_WORK ORDER_
Check every line of the material for the word "training". Copy those that have it.
━━━━━ ENTRIES PROVIDED ━━━━━
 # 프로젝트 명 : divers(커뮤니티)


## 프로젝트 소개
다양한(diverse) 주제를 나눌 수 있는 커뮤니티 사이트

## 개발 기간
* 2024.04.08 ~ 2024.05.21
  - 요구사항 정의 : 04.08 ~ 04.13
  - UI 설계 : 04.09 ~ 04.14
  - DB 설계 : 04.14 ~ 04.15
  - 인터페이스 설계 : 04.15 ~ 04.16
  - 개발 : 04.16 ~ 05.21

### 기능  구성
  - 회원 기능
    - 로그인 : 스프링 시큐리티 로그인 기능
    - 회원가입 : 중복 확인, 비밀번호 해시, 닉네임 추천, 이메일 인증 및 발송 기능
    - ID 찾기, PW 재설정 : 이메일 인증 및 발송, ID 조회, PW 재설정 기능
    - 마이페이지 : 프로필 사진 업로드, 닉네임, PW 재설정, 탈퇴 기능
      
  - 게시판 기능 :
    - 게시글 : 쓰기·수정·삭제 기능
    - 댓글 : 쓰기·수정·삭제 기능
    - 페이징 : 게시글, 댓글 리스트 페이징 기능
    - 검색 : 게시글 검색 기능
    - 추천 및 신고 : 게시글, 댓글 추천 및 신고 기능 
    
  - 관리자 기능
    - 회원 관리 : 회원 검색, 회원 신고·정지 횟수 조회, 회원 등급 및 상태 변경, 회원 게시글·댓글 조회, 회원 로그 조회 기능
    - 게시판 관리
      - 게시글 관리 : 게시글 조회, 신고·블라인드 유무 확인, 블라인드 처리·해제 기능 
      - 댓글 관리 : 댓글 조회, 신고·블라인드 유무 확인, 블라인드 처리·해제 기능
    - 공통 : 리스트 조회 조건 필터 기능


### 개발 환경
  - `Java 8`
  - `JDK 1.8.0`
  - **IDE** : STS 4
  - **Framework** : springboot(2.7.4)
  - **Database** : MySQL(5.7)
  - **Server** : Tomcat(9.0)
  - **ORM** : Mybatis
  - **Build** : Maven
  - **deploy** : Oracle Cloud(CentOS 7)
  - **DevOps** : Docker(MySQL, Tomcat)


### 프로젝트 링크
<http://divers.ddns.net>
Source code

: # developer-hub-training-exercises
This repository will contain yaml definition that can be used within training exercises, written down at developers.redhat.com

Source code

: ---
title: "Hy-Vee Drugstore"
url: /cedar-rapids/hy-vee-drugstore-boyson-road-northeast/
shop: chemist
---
━━━━━
_TASK ANSWER_
: # developer-hub-training-exercises
This repository will contain yaml definition that can be used within training exercises, written down at developers.redhat.com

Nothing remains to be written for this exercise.